Savings protection is mainly about protection for the banks
THE Financial Services Compensation Scheme (FSCS) has had its limit raised back up to £85,000, a mere year after it was officially lowered from this amount to £75,000.
From yesterday, this means that anyone with £85,000 or less in a British bank will be guaranteed 100% compensation in the event that the bank collapses, while those with a joint account will be fully covered for £170,000.
At first glance, this may seem like a gain, yet it merely sees the value of people's protection return to its level before Brexit, which caused the pound to decline sharply against the euro.
In other words, it's simply compensation for a recent dip in its own value. But not only that, it's primarily insurance for British banks, who are worried about losing business while the UK still remains a reluctant member of the EU.
UK banking protection
Indeed, the reason why the limit was reset on January 30th at £85,000 all stems from the financial crisis of 2008, when the Irish banking industry thought it would be a good idea to attract European money by offering a higher level of deposit protection than that offered by its EU counterparts.
As crafty as this may have been on Ireland's part, the EU quickly realised that it threatened the integrity of the European financial system.
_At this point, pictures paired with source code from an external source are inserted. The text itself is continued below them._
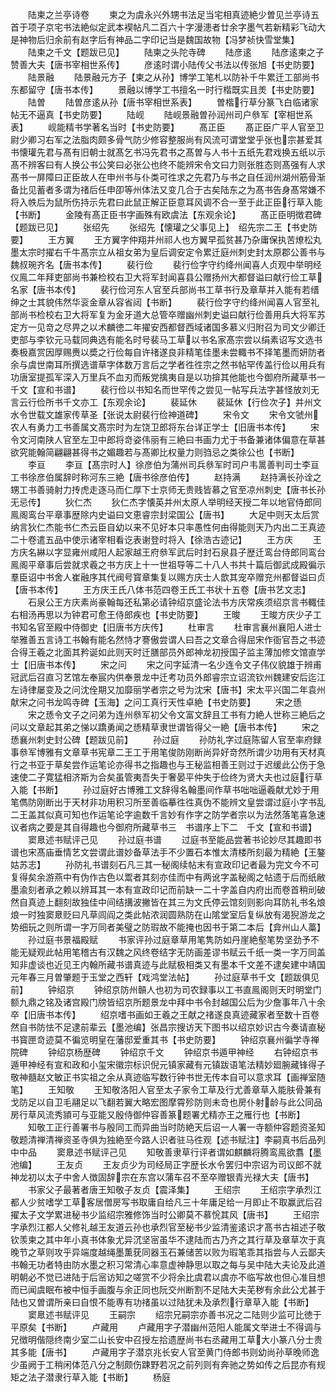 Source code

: <!-- { "loadSidebar": true } -->
　　陆柬之兰亭诗卷
　　柬之为虞永兴外甥书法足当宅相真迹絶少曽见兰亭诗五首于项子京宅书法絶似定武本褉帖凡二百六十字漫漶者廿余字墨气若新精彩飞动大是神物后归余前有赵字后有神品二字印记当是魏国故物【冯梦祯快雪堂集】
　　陆柬之千文【题跋已见】
　　陆柬之头陀寺碑
　　陆彦逺
　　陆彦逺柬之子赞善大夫【唐书宰相世系传】
　　彦逺时谓小陆传父书法以传张旭【书史防要】
　　陆景融
　　陆景融元方子【柬之从孙】博学工笔札以防补千牛累迁工部尚书东都留守【唐书本传】
　　景融以博学工书擅名一时行楷既实且羙【书史防要】
　　陆曽
　　陆曽彦逺从孙【唐书宰相世系表】
　　曽楷行草分篆飞白临诸家帖无不逼真【书史防要】
　　陆岘
　　陆岘景融曽孙润州司户叅军【宰相世系表】
　　岘能精书学著名当时【书史防要】
　　髙正臣
　　髙正臣广平人官至卫尉少卿习右军之法脂肉颇多骨气防少修容整服尚有风流可谓堂堂乎张也宗甚爱其书懐瓘先君与髙有旧朝士就髙乞书冯先君书之髙曽与人书十五纸先君戏换五纸以示髙不辨客曰有人换公书公笑曰必张公也终不能辨宋令文曰力则张胜态则髙强有人求髙书一屏障曰正臣故人在申州书与仆类可徃求之先君乃与书之自任润州湖州筋骨渐备比见蓄者多谓为禇后任申卲等州体法又变几合于古矣陆东之为髙书告身髙常嫌不将入帙后为鼠所伤持示先君曰此鼠正解正臣意耳风调不合一至于此正臣行草入能【书断】
　　金陵有髙正臣书字画殊有欧虞法【东观余论】
　　髙正臣明徴君碑【题跋已见】
　　张绍先
　　张绍先【懐瓘之父事见上】　绍先宗二王【书史防要】
　　王方翼
　　王方翼字仲翔并州祁人也方翼早孤贫甚乃杂庸保执苦燎松丸墨太宗时擢右千牛髙宗立从祖女弟为皇后调安定令累迁庭州刺史封太原郡公善书与魏叔琬齐名【唐书本传】
　　裴行俭
　　裴行俭字守约绛州闻喜人贞观中举明经仪鳯二年拜吏部尚书兼检校右卫大将军封闻喜县公赠扬州大都督谥曰献行俭工草名家【唐书本传】
　　裴行俭河东人官至兵部尚书工草书行及章草并入能有若缙绅之士其貌伟然华衮金章从容省闼【书断】
　　裴行俭字守约绛州闻喜人官至礼部尚书检校右卫大将军复为金牙道大总管卒赠幽州刺史谥曰献行俭善用兵大将军苏定方一见竒之尽畀之以术麟徳二年擢安西都督西域诸国多慕义归附召为司文少卿迁吏部与李钦元马载同典选有能名时号裴马工草以书名家髙宗尝以绢素诏写文选书奏极嘉赏因厚赐赉以奬之行俭每自许禇遂良非精笔佳墨未尝輙书不择笔墨而妍防者余与虞世南耳所撰选谱草字体数万言后之学者徃徃宗之然书帖罕传盖行俭以用兵有功唐室提孤军深入万里兵不血刃而叛党擒夷自是以功揜其他能也今御府所藏草书一千文【宣和书谱】
　　裴行俭以书知名而世罕传之尝见一帖写兵法字甚怪放刘无言云行俭所书千文亦工【东观余论】
　　裴延休
　　裴延休【行俭次子】并州文水令世载文雄家传草圣【张说太尉裴行俭神道碑】
　　宋令文
　　宋令文虢州农人有勇力工书善属文髙宗时为左饶卫郎将东台详正学士【旧唐书本传】
　　宋令文河南陕人官至左卫中郎将竒姿伟丽有三絶曰书画力尤于书备兼诸体偏意在草甚欲究能翰简翩翩甚得书之媚趣若与髙卿比权量力则驺忌之类徐公也【书断】
　　李亘
　　李亘【髙宗时人】徐彦伯为蒲州司兵叅军时司户韦暠善判司士李亘工书徐彦伯属辞时称河东三絶【唐书徐彦伯传】
　　赵持满
　　赵持满长孙诠之甥工书善骑射力抟虎走逐马而仁厚下士京师无贵贱皆慕之官至凉州刺史【唐书长孙无忌传】
　　狄仁杰
　　狄仁杰字懐英并州太原人举明经天授二年以地官侍郎同鳯阁鸾台平章事歴除内史谥曰文恵睿宗封梁国公【唐书】
　　大足中则天太后赏纳言狄仁杰能书仁杰云臣自幼以来不见好本只率愚性何由得能则天乃内出二王真迹二十卷遣五品中使示诸宰相看讫表谢登时将入【徐浩古迹记】
　　王方庆
　　王方庆名綝以字显雍州咸阳人起家越王府叅军武后时封石泉县子歴迁鸾台侍郎同鸾台鳯阁平章事后尝就求羲之书方庆上十一世祖导等二十八人书共十篇后御武成殿徧示羣臣诏中书舍人崔融序其代阀号寳章集复以赐方庆士人歆其宠卒赠兖州都督谥曰贞【唐书本传】
　　王方庆王氏八体书范四卷王氏工书状十五卷【唐书艺文志】
　　石泉公王方庆素尚豪翰每还私第必请钟绍京盛论法书方庆常疾须绍京言书輙佳右相汤再思以为钟君可愈王侍郎疾也【书史防要】
　　王晙
　　王晙方庆少子工书知名官至殿中侍御史【旧唐书方庆传】
　　杜审言
　　杜审言襄州襄阳人进士举雅善五言诗工书翰有能名然恃才謇傲尝谓人曰吾之文章合得屈宋作衙官吾之书迹合得王羲之北面其矜诞如此则天时迁膳部员外郎神龙初授国子监主薄加修文馆直学士【旧唐书本传】
　　宋之问
　　宋之问字延清一名少连令文子伟仪貌雄于辨甫冠武后召直习艺馆左奉宸内供奉景龙中迁考功员外郎睿宗立诏流钦州魏建安后迄江左诗律屡变及之问沈佺期又加靡丽学者宗之号为沈宋【唐书】宋太平兴国二年袁州献宋之问书龙鸣寺碑【玉海】之问工真行天性卓絶【书史防要】
　　宋之愻
　　宋之愻令文子之问弟为连州叅军初父令文富文辞且工书有力絶人世称三絶后之问以文章起其弟之悌以蹻勇闻之愻精草隶世谓皆得父一絶【唐书本传】
　　宋之愻襄州刺史封公碑【题跋见前】
　　孙过庭
　　孙防礼字过庭陈留人官至率府録事叅军博雅有文章草书宪章二王工于用笔俊防刚断尚异好竒然所谓少功用有天材真行之书亚于草矣尝作运笔论亦得书之指趣也与王秘监相善王则过于迟缓此公伤于急速使二子寛猛相济斯为合矣虽管夷吾失于奢晏平仲失于俭终为贤大夫也过庭行草入能【书断】
　　孙过庭好古博雅工文辞得名翰墨间作草书咄咄逼羲献尤妙于用笔儁防刚断出于天材非功用积习所至善临摹徃徃真伪不能辨文皇尝谓过庭小字书乱二王盖其似真可知也作运笔论字逾数千言妙有作字之防学者宗以为法然落笔喜急速议者病之要是其自得趣也今御府所藏草书三　书谱序上下二　千文【宣和书谱】
　　窦臮述书赋评己见
　　孙过庭书谱
　　过庭书至能品尝著书论妙尽其趣即书谱也宋髙庙垂情艺文尝谓此谱妙备草法手不少置石本惟太清楼所刻最为精絶【王鏊姑苏志】
　　孙防礼书谱刻石凡三其一秘阁续帖末有宣政印记者最为完文今不可复得矣余游燕中有伪作古色以鬻者其刻亦佳而中有两讹字盖秘阁之帖遗于后而纸敝墨渝刻者承之赖以辨耳其一本有宣政印记而前缺一二十字盖自内府出而卷首稍刓破然自真迹上翻刻故独佳中间结搆波撇皆在其三为文氏停云馆刻则影向耳防礼书名烺烺一时独窦臮贬曰凡草闾阎之类此帖浓润圆熟防在山隂堂室后复纵放有渴猊游龙之势细玩之则所谓一字万同者美璧之防瑕故不能掩也因书于第二本后【弇州山人藁】
　　孙过庭书景福殿赋
　　书家评孙过庭章草用笔隽防如丹崖絶壑笔势坚劲予不能无疑观此帖用笔稽古有汉魏之风终卷结字无防画差谬书赋云千纸一类一字万同盖知非虚谈也近见王内翰所藏书谱真迹与此赋极相类又有墨本千文差不逮矣建中靖国元年春三月曽肇题于玉堂之西轩【戏鸿堂法帖】
　　孙过庭草书千文【题跋俱见前】
　　钟绍京
　　钟绍京防州贑人也初为司农録事以工书直鳯阁则天时明堂门额九鼎之铭及诸宫殿门牓皆绍京所题景龙中拜中书令封越国公后为少詹事年八十余卒【旧唐书本传】
　　绍京嗜书画如王羲之王献之禇遂良真迹藏家者至数十百卷然自书防怯不足逮前辈云【墨池编】张昌宗搜访天下图书以绍京妙识古今奏请直秘书寳匣竒迹莫不徧览明皇在藩邸爱重其书【书史防要】
　　钟绍京襄州徧学寺禅院碑
　　钟绍京杨歴碑
　　钟绍京千文
　　钟绍京书遁甲神经
　　右钟绍京书遁甲神经有宣和政和小玺宋徽宗标识倪元镇家藏有元镇跋语笔法精妙廻腕藏锋得子敬神髓赵文敏正书实祖之余从真迹临写数行钟书世无传本自可以意求耳【画禅室随笔】
　　王知敬
　　王知敬洛阳人官至太子家令工草及行尤善章草入能肤骨兼有戈防足以自卫毛翮足以飞翻若翼大略宏图摩霄殄防则未竒也房仆射龄与此公同品房行草风流秀頴可与亚能又殷侍御仲容善篆题署尤精亦王之雁行也【书断】
　　知敬工正行善署书与殷同工而异曲当时防絶天后诏一人署一寺额仲容题资圣知敬题清禅清禅资圣寺俱为独絶至今路人识者驻马徃观【述书赋注】李嗣真书后品列中中品
　　窦臮述书赋评己见
　　知敬善隶草行评者谓如麒麟将腾鸾鳯欲翥【墨池编】
　　王友贞
　　王友贞少为司经局正字歴长水令罢归中宗诏为司议郎不就神龙初以太子中舍人徴固辞宗在东宫以蒲车召不至卒赠银青光禄大夫【唐书】
　　书家父子最著者唐王知敬子友贞【震泽集】
　　王绍宗
　　王绍宗字承烈江都人少贫嗜学工草客居僧房写书取庸自给凡三十年庸足给一月即止不取赢武后召擢太子文学累进秘书少监绍宗雅修饰当时公卿莫不慕恱其风【唐书】
　　王绍宗字承烈江都人父修礼越王友道云孙也承烈官至秘书少监清鉴逺识才髙书古祖述子敬钦羡柬之其中年小真书体象尤异沉坚宻虽华不逮陆而古乃齐之其行草及章草次于真晚节之草则攻乎异端度越绳墨薫莸同器玉石兼储苦以败为瑕笔乖其指尝与人云鄙夫书翰无功者特由防水墨之积习常清心率意虚神静思以取之每与吴中陆大夫论及此道明朝必不觉已进陆于后宻访知之嗟赏不少将余比虞君以虞亦不临写故也但心准目想而已闻虞眠布被中恒手画腹与余正同也阮交州断割不足陆大夫芜秽有余此公尤甚于陆也又曽谓所亲曰自恨不能専有功禇虽以过陆犹未及承烈行章草入能【书断】
　　窦臮述书赋评见
　　王嗣宗
　　绍宗兄嗣宗亦善书况之二陆则少监可比徳于平原矣【书断】
　　卢藏用
　　卢藏用字子潜幽州范阳人能属文举进士不得调与兄徴明偕隠终南少室二山长安中召授左拾遗歴尚书右丞藏用工草大小篆八分士贵其多能【唐书】
　　卢藏用字子潜京兆长安人官至黄门侍郎书则幼尚孙草晚师逸少虽阙于工稍闲体范八分之制颇伤踈野若况之前列则有奔驰之势如传之后昆亦有规矩之法子潜隶行草入能【书断】
　　杨庭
In response, they moved in 2009 to legislate for a single EU-wide upper limit on the deposit protection offered by banks.
They set this at €100,000 in 2010, while requiring that those EU nations without the euro (e.g. the UK) recalculate their own thresholds every five years on the basis of current exchange rates.
|November 30th 2001||100% of first £2,000, 90% of next £33,000|
|October 1st 2007||£35,000 (100%)|
|October 7th 2008||£50,000 (100%)|
|December 31st 2010||£85,000 (100%)|
|December 31st 2015||£75,000 (100%)|
|January 30th 2017||£85,000 (100%)|
Timeline of FSCS compensation limits.
Unfortunately, this £75,000 didn't seem like so much money in the wake of the UK's vote to leave the EU, being worth about £87,734 according to the current conversion rate of €1.17 for every pound.
This is why the Prudential Regulation Authority (PRA) proposed in November 2016 to push it back up to £85,000, even though another re-evaluation wasn't due until 2020 and even though the UK is likely to leave the EU by 2019.
Some criticised this move, claiming that it was "absurd" and would only create confusion. This is perhaps true, yet the PRA deemed it necessary in order to avoid a situation where depositors were likelier to leave their money with a French or German bank than with a British one.
Average UK savings
Given that there was roughly a €13,000 difference in the protection offered by British and EU banks before January 30th, an exodus of money from the UK was not only entirely possible, but also worrying in the context of the economic uncertainty that followed Brexit.
However, even if it's understandable that the PRA want to protect the British financial services industry, the FSCS have painted the raising of the upper limit solely in terms of protecting customers.
Their Chief Executive, Mark Neale, said of the readjustment, "Increasing our limit means we'll protect more money and more people ... So people can be sure their money in banks, building societies and credit unions is safe."
Of course, while an extra percentage point of the UK population is now covered by the increase (bringing the total up to 98%), it should be highlighted that the average bank deposit in the UK is only £6952.14 (including savings and current accounts), according to a survey conducted in 2014 by law firm Irwin Mitchell.
And averages can be deceptive, since research published by the Money Advice Service in October 2015 found that 40% of British adults have less than £500 in savings.
In light of this info, it once again becomes clear that yesterday's rise wasn't so much about protecting ordinary depositors, but ensuring that European money doesn't leave British financial institutions.
Confidence, or overconfidence?
This is fair enough, yet the idea that it was purely for guaranteeing consumer "confidence" in UK banks is misleading, even if the FSCS compensated as many as 62,000 people in 2012/13.
It's misleading because, quite apart from concerns over the movement of money within the EU, it's questionable as to whether a deposit guarantee system actually guarantees the stability of the UK or any other banking system.
For example, research [PDF] carried out by the International Monetary Fund at the turn of the 21st Century discovered that, on average, "deposit insurance tends to be detrimental to bank stability".
The researchers concluded that this was because "deposit insurance weakens market discipline", in the sense that it may "lead to weaker incentives to monitor bank management not only for depositors, but for other bank creditors and bank shareholders".
It therefore seems, that with the £10,000 increase in the FSCS' limit, the UK financial system may have received a little more room to be a little less careful.